▽

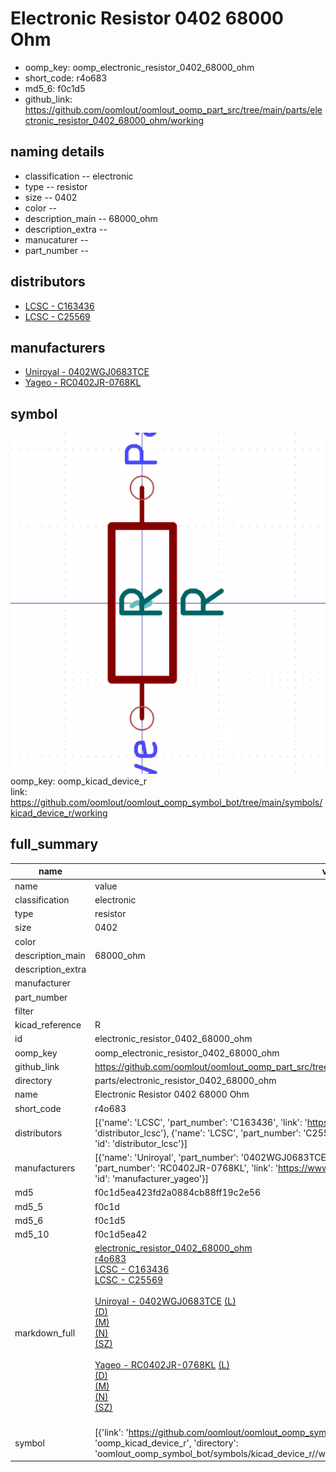 # Electronic Resistor 0402 68000 Ohm

  
* oomp_key: oomp_electronic_resistor_0402_68000_ohm 
* short_code: r4o683
* md5_6: f0c1d5  
* github_link: https://github.com/oomlout/oomlout_oomp_part_src/tree/main/parts/electronic_resistor_0402_68000_ohm/working  
## naming details
* classification -- electronic
* type -- resistor
* size -- 0402
* color -- 
* description_main -- 68000_ohm
* description_extra -- 
* manucaturer -- 
* part_number -- 

## distributors
* [LCSC - C163436](https://lcsc.com/product-detail/C163436.html)  
* [LCSC - C25569](https://lcsc.com/product-detail/C25569.html)  

## manufacturers
* [Uniroyal - 0402WGJ0683TCE]()  
* [Yageo - RC0402JR-0768KL](https://www.yageo.com/en/Chart/Download/pdf/RC0402JR-0768KL)  

## symbol

![](symbol/0/working/working_600.png)  
oomp_key: oomp_kicad_device_r  
link: https://github.com/oomlout/oomlout_oomp_symbol_bot/tree/main/symbols/kicad_device_r/working  


## full_summary
| name | value | 
| --- | --- | 
| name | value | 
| classification | electronic | 
| type | resistor | 
| size | 0402 | 
| color |  | 
| description_main | 68000_ohm | 
| description_extra |  | 
| manufacturer |  | 
| part_number |  | 
| filter |  | 
| kicad_reference | R | 
| id | electronic_resistor_0402_68000_ohm | 
| oomp_key | oomp_electronic_resistor_0402_68000_ohm | 
| github_link | https://github.com/oomlout/oomlout_oomp_part_src/tree/main/parts/electronic_resistor_0402_68000_ohm/working | 
| directory | parts/electronic_resistor_0402_68000_ohm | 
| name | Electronic Resistor 0402 68000 Ohm | 
| short_code | r4o683 | 
| distributors | [{'name': 'LCSC', 'part_number': 'C163436', 'link': 'https://lcsc.com/product-detail/C163436.html', 'id': 'distributor_lcsc'}, {'name': 'LCSC', 'part_number': 'C25569', 'link': 'https://lcsc.com/product-detail/C25569.html', 'id': 'distributor_lcsc'}] | 
| manufacturers | [{'name': 'Uniroyal', 'part_number': '0402WGJ0683TCE', 'link': '', 'id': 'manufacturer_uniroyal'}, {'name': 'Yageo', 'part_number': 'RC0402JR-0768KL', 'link': 'https://www.yageo.com/en/Chart/Download/pdf/RC0402JR-0768KL', 'id': 'manufacturer_yageo'}] | 
| md5 | f0c1d5ea423fd2a0884cb88ff19c2e56 | 
| md5_5 | f0c1d | 
| md5_6 | f0c1d5 | 
| md5_10 | f0c1d5ea42 | 
| markdown_full | [electronic_resistor_0402_68000_ohm](https://github.com/oomlout/oomlout_oomp_part_src/tree/main/parts/electronic_resistor_0402_68000_ohm/working)<br>[r4o683](https://github.com/oomlout/oomlout_oomp_part_src/tree/main/parts/electronic_resistor_0402_68000_ohm/working)<br>[LCSC - C163436<br>](https://lcsc.com/product-detail/C163436.html)[LCSC - C25569<br>](https://lcsc.com/product-detail/C25569.html)<br>[Uniroyal - 0402WGJ0683TCE]() [(L)<br>](https://www.lcsc.com/search?q=0402WGJ0683TCE)[(D)<br>](https://www.digikey.com/en/products?,keywords=0402WGJ0683TCE)[(M)<br>](https://www.mouser.com/Search/Refine?Keyword=0402WGJ0683TCE)[(N)<br>](https://www.newark.com/search?st=0402WGJ0683TCE)[(SZ)<br>](https://so.szlcsc.com/global.html?k=0402WGJ0683TCE)<br>[Yageo - RC0402JR-0768KL](https://www.yageo.com/en/Chart/Download/pdf/RC0402JR-0768KL) [(L)<br>](https://www.lcsc.com/search?q=RC0402JR-0768KL)[(D)<br>](https://www.digikey.com/en/products?,keywords=RC0402JR-0768KL)[(M)<br>](https://www.mouser.com/Search/Refine?Keyword=RC0402JR-0768KL)[(N)<br>](https://www.newark.com/search?st=RC0402JR-0768KL)[(SZ)<br>](https://so.szlcsc.com/global.html?k=RC0402JR-0768KL)<br> | 
| symbol | [{'link': 'https://github.com/oomlout/oomlout_oomp_symbol_bot/tree/main/symbols/kicad_device_r', 'oomp_key': 'oomp_kicad_device_r', 'directory': 'oomlout_oomp_symbol_bot/symbols/kicad_device_r//working/working.kicad_sym'}] |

△

Give back the whole listing exactly as it stands. No pictures belong in the copy.

Answer section
 # Electronic Resistor 0402 68000 Ohm

  
* oomp_key: oomp_electronic_resistor_0402_68000_ohm 
* short_code: r4o683
* md5_6: f0c1d5  
* github_link: https://github.com/oomlout/oomlout_oomp_part_src/tree/main/parts/electronic_resistor_0402_68000_ohm/working  
## naming details
* classification -- electronic
* type -- resistor
* size -- 0402
* color -- 
* description_main -- 68000_ohm
* description_extra -- 
* manucaturer -- 
* part_number -- 

## distributors
* [LCSC - C163436](https://lcsc.com/product-detail/C163436.html)  
* [LCSC - C25569](https://lcsc.com/product-detail/C25569.html)  

## manufacturers
* [Uniroyal - 0402WGJ0683TCE]()  
* [Yageo - RC0402JR-0768KL](https://www.yageo.com/en/Chart/Download/pdf/RC0402JR-0768KL)  

## symbol

![](symbol/0/working/working_600.png)  
oomp_key: oomp_kicad_device_r  
link: https://github.com/oomlout/oomlout_oomp_symbol_bot/tree/main/symbols/kicad_device_r/working  


## full_summary
| name | value | 
| --- | --- | 
| name | value | 
| classification | electronic | 
| type | resistor | 
| size | 0402 | 
| color |  | 
| description_main | 68000_ohm | 
| description_extra |  | 
| manufacturer |  | 
| part_number |  | 
| filter |  | 
| kicad_reference | R | 
| id | electronic_resistor_0402_68000_ohm | 
| oomp_key | oomp_electronic_resistor_0402_68000_ohm | 
| github_link | https://github.com/oomlout/oomlout_oomp_part_src/tree/main/parts/electronic_resistor_0402_68000_ohm/working | 
| directory | parts/electronic_resistor_0402_68000_ohm | 
| name | Electronic Resistor 0402 68000 Ohm | 
| short_code | r4o683 | 
| distributors | [{'name': 'LCSC', 'part_number': 'C163436', 'link': 'https://lcsc.com/product-detail/C163436.html', 'id': 'distributor_lcsc'}, {'name': 'LCSC', 'part_number': 'C25569', 'link': 'https://lcsc.com/product-detail/C25569.html', 'id': 'distributor_lcsc'}] | 
| manufacturers | [{'name': 'Uniroyal', 'part_number': '0402WGJ0683TCE', 'link': '', 'id': 'manufacturer_uniroyal'}, {'name': 'Yageo', 'part_number': 'RC0402JR-0768KL', 'link': 'https://www.yageo.com/en/Chart/Download/pdf/RC0402JR-0768KL', 'id': 'manufacturer_yageo'}] | 
| md5 | f0c1d5ea423fd2a0884cb88ff19c2e56 | 
| md5_5 | f0c1d | 
| md5_6 | f0c1d5 | 
| md5_10 | f0c1d5ea42 | 
| markdown_full | [electronic_resistor_0402_68000_ohm](https://github.com/oomlout/oomlout_oomp_part_src/tree/main/parts/electronic_resistor_0402_68000_ohm/working)<br>[r4o683](https://github.com/oomlout/oomlout_oomp_part_src/tree/main/parts/electronic_resistor_0402_68000_ohm/working)<br>[LCSC - C163436<br>](https://lcsc.com/product-detail/C163436.html)[LCSC - C25569<br>](https://lcsc.com/product-detail/C25569.html)<br>[Uniroyal - 0402WGJ0683TCE]() [(L)<br>](https://www.lcsc.com/search?q=0402WGJ0683TCE)[(D)<br>](https://www.digikey.com/en/products?,keywords=0402WGJ0683TCE)[(M)<br>](https://www.mouser.com/Search/Refine?Keyword=0402WGJ0683TCE)[(N)<br>](https://www.newark.com/search?st=0402WGJ0683TCE)[(SZ)<br>](https://so.szlcsc.com/global.html?k=0402WGJ0683TCE)<br>[Yageo - RC0402JR-0768KL](https://www.yageo.com/en/Chart/Download/pdf/RC0402JR-0768KL) [(L)<br>](https://www.lcsc.com/search?q=RC0402JR-0768KL)[(D)<br>](https://www.digikey.com/en/products?,keywords=RC0402JR-0768KL)[(M)<br>](https://www.mouser.com/Search/Refine?Keyword=RC0402JR-0768KL)[(N)<br>](https://www.newark.com/search?st=RC0402JR-0768KL)[(SZ)<br>](https://so.szlcsc.com/global.html?k=RC0402JR-0768KL)<br> | 
| symbol | [{'link': 'https://github.com/oomlout/oomlout_oomp_symbol_bot/tree/main/symbols/kicad_device_r', 'oomp_key': 'oomp_kicad_device_r', 'directory': 'oomlout_oomp_symbol_bot/symbols/kicad_device_r//working/working.kicad_sym'}] |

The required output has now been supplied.